◆ **TRY IT**
Filter the data for lines with the word "references", then copy every line so identified.

__________________________________________________

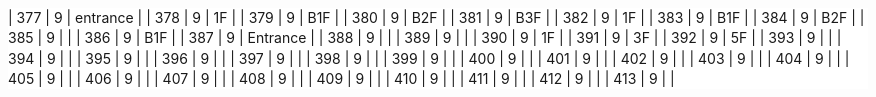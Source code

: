 | 377              | 9                 | entrance                      |
| 378              | 9                 | 1F                            |
| 379              | 9                 | B1F                           |
| 380              | 9                 | B2F                           |
| 381              | 9                 | B3F                           |
| 382              | 9                 | 1F                            |
| 383              | 9                 | B1F                           |
| 384              | 9                 | B2F                           |
| 385              | 9                 |                               |
| 386              | 9                 | B1F                           |
| 387              | 9                 | Entrance                      |
| 388              | 9                 |                               |
| 389              | 9                 |                               |
| 390              | 9                 | 1F                            |
| 391              | 9                 | 3F                            |
| 392              | 9                 | 5F                            |
| 393              | 9                 |                               |
| 394              | 9                 |                               |
| 395              | 9                 |                               |
| 396              | 9                 |                               |
| 397              | 9                 |                               |
| 398              | 9                 |                               |
| 399              | 9                 |                               |
| 400              | 9                 |                               |
| 401              | 9                 |                               |
| 402              | 9                 |                               |
| 403              | 9                 |                               |
| 404              | 9                 |                               |
| 405              | 9                 |                               |
| 406              | 9                 |                               |
| 407              | 9                 |                               |
| 408              | 9                 |                               |
| 409              | 9                 |                               |
| 410              | 9                 |                               |
| 411              | 9                 |                               |
| 412              | 9                 |                               |
| 413              | 9                 |                               |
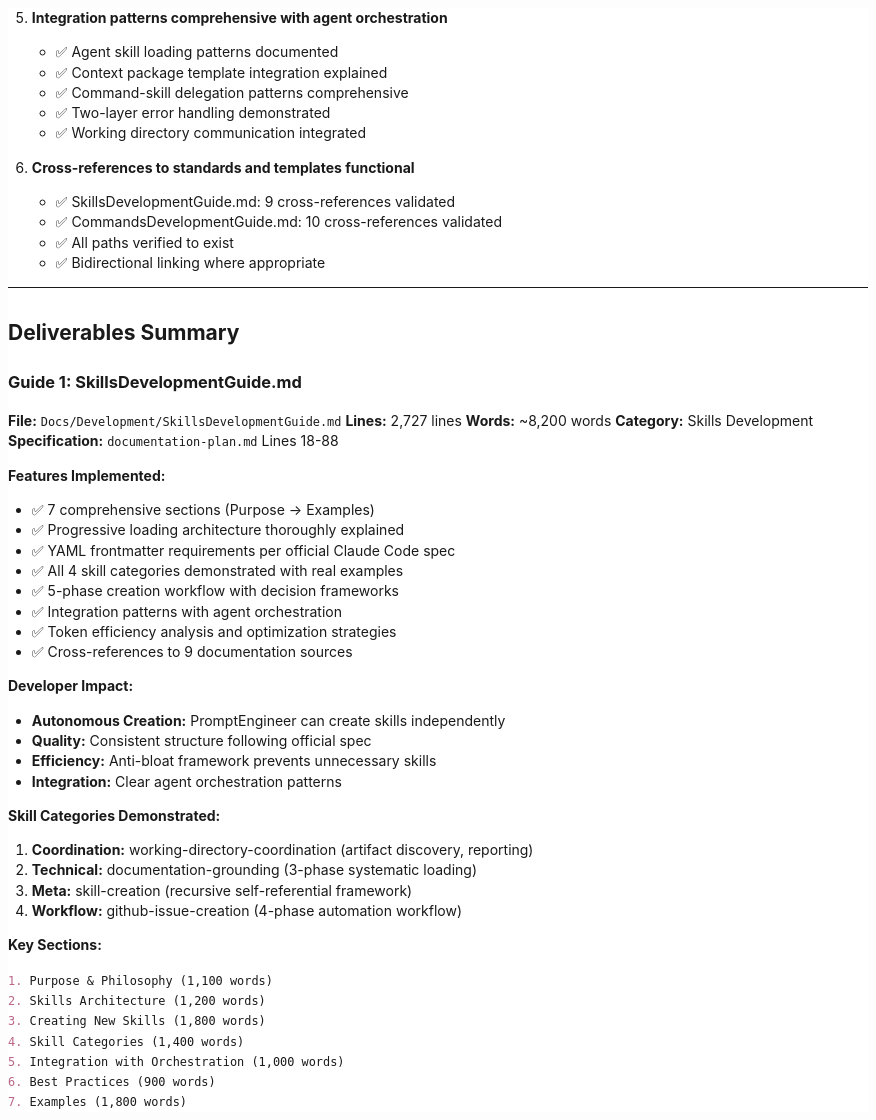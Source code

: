 5. **Integration patterns comprehensive with agent orchestration**
   - ✅ Agent skill loading patterns documented
   - ✅ Context package template integration explained
   - ✅ Command-skill delegation patterns comprehensive
   - ✅ Two-layer error handling demonstrated
   - ✅ Working directory communication integrated

6. **Cross-references to standards and templates functional**
   - ✅ SkillsDevelopmentGuide.md: 9 cross-references validated
   - ✅ CommandsDevelopmentGuide.md: 10 cross-references validated
   - ✅ All paths verified to exist
   - ✅ Bidirectional linking where appropriate

---

## Deliverables Summary

### Guide 1: SkillsDevelopmentGuide.md

**File:** `Docs/Development/SkillsDevelopmentGuide.md`
**Lines:** 2,727 lines
**Words:** ~8,200 words
**Category:** Skills Development
**Specification:** `documentation-plan.md` Lines 18-88

**Features Implemented:**
- ✅ 7 comprehensive sections (Purpose → Examples)
- ✅ Progressive loading architecture thoroughly explained
- ✅ YAML frontmatter requirements per official Claude Code spec
- ✅ All 4 skill categories demonstrated with real examples
- ✅ 5-phase creation workflow with decision frameworks
- ✅ Integration patterns with agent orchestration
- ✅ Token efficiency analysis and optimization strategies
- ✅ Cross-references to 9 documentation sources

**Developer Impact:**
- **Autonomous Creation:** PromptEngineer can create skills independently
- **Quality:** Consistent structure following official spec
- **Efficiency:** Anti-bloat framework prevents unnecessary skills
- **Integration:** Clear agent orchestration patterns

**Skill Categories Demonstrated:**
1. **Coordination:** working-directory-coordination (artifact discovery, reporting)
2. **Technical:** documentation-grounding (3-phase systematic loading)
3. **Meta:** skill-creation (recursive self-referential framework)
4. **Workflow:** github-issue-creation (4-phase automation workflow)

**Key Sections:**
```markdown
1. Purpose & Philosophy (1,100 words)
2. Skills Architecture (1,200 words)
3. Creating New Skills (1,800 words)
4. Skill Categories (1,400 words)
5. Integration with Orchestration (1,000 words)
6. Best Practices (900 words)
7. Examples (1,800 words)
```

__________________________________________________

◆ **RESPONSE**
6. **Cross-references to standards and templates functional**
   - ✅ SkillsDevelopmentGuide.md: 9 cross-references validated
   - ✅ CommandsDevelopmentGuide.md: 10 cross-references validated
- ✅ Cross-references to 9 documentation sources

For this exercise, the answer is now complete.